*Aim of the task:*
Check the entries below for lines with "detector"; report only how many there are.

[Stored data entries]
┄┄┄┄┄┄┄┄┄┄┄┄┄┄┄┄┄┄┄┄

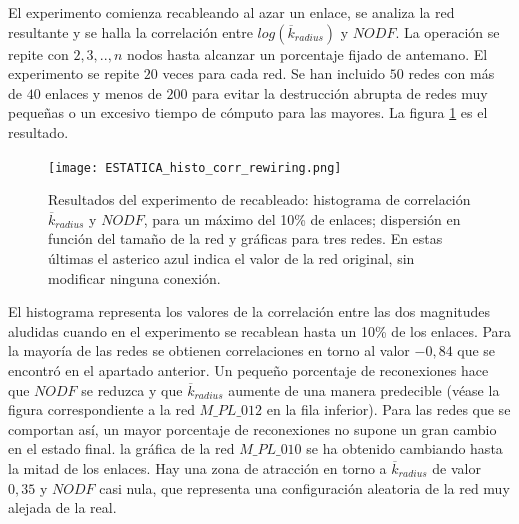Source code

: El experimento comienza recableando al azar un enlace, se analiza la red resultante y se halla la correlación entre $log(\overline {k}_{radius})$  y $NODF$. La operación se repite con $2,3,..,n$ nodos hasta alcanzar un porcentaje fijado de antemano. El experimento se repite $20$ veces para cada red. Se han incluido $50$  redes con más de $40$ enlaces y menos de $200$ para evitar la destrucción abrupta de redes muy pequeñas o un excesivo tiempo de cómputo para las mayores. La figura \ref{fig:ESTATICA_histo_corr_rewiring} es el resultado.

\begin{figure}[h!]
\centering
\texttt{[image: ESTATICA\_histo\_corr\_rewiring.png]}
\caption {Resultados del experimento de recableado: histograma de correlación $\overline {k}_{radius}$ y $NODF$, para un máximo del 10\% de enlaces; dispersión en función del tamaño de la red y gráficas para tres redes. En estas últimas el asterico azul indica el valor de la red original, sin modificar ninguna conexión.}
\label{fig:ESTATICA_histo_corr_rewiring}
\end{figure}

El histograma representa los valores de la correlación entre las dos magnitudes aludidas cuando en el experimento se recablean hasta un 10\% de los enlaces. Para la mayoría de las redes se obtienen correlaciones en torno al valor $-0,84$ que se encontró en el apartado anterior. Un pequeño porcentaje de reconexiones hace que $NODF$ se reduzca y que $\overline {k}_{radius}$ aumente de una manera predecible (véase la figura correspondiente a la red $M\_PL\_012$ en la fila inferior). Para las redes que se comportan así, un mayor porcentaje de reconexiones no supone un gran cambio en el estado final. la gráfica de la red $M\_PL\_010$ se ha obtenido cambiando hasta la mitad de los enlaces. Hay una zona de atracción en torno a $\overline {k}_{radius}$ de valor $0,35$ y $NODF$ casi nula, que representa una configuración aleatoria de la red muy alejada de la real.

┄┄┄┄┄┄┄┄┄┄┄┄┄┄┄┄┄┄┄┄

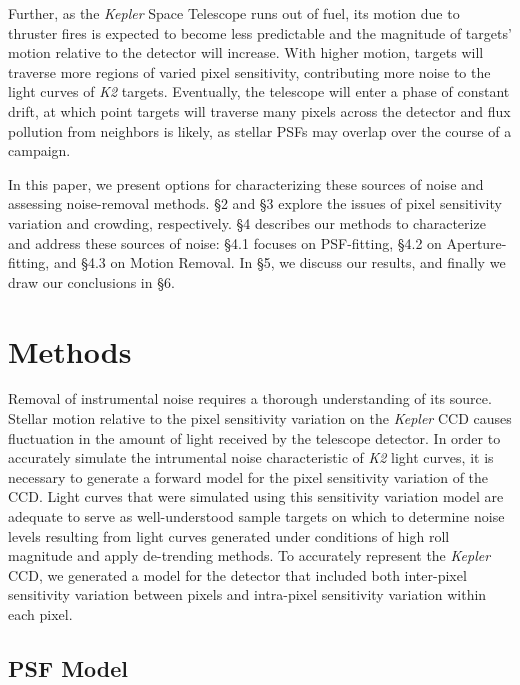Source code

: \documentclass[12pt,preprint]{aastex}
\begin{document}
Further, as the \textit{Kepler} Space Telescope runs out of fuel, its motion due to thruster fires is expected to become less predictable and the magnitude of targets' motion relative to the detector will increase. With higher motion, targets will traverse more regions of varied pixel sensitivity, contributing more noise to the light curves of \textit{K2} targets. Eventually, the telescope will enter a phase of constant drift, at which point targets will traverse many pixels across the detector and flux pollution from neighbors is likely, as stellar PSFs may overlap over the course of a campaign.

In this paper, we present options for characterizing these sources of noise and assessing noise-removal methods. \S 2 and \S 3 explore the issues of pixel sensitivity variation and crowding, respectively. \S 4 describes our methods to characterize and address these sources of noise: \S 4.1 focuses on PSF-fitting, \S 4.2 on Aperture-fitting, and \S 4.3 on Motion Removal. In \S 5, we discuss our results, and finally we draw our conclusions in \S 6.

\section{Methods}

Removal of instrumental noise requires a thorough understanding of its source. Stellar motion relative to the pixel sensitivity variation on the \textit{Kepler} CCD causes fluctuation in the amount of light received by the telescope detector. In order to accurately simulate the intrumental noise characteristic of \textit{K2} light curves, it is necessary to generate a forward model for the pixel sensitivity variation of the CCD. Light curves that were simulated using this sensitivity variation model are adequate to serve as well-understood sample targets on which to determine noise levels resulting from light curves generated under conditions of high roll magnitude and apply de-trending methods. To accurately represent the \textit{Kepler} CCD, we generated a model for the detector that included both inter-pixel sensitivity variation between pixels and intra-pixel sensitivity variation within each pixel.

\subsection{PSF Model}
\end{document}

┄┄┄┄┄┄┄┄┄┄┄┄┄┄┄┄┄┄┄┄

*Answer box:*
2